* Task statement
Print every entry exactly as written.

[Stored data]
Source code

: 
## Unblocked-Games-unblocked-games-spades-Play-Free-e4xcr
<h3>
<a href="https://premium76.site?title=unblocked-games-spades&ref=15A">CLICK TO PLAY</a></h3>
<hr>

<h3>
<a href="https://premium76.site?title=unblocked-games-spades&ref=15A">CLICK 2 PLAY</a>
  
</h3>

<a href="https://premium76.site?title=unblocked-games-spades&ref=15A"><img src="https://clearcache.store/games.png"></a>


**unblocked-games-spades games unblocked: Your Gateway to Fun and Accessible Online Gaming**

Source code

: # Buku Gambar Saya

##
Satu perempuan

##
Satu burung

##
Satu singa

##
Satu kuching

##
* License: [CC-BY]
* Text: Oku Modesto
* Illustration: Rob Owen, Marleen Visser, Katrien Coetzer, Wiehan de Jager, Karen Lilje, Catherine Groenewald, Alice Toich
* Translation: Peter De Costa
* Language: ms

* Result of the exercise
Source code

: 
## Unblocked-Games-unblocked-games-spades-Play-Free-e4xcr
<h3>
<a href="https://premium76.site?title=unblocked-games-spades&ref=15A">CLICK TO PLAY</a></h3>
<hr>

<h3>
<a href="https://premium76.site?title=unblocked-games-spades&ref=15A">CLICK 2 PLAY</a>
  
</h3>

<a href="https://premium76.site?title=unblocked-games-spades&ref=15A"><img src="https://clearcache.store/games.png"></a>


**unblocked-games-spades games unblocked: Your Gateway to Fun and Accessible Online Gaming**

Source code

: # Buku Gambar Saya

##
Satu perempuan

##
Satu burung

##
Satu singa

##
Satu kuching

##
* License: [CC-BY]
* Text: Oku Modesto
* Illustration: Rob Owen, Marleen Visser, Katrien Coetzer, Wiehan de Jager, Karen Lilje, Catherine Groenewald, Alice Toich
* Translation: Peter De Costa
* Language: ms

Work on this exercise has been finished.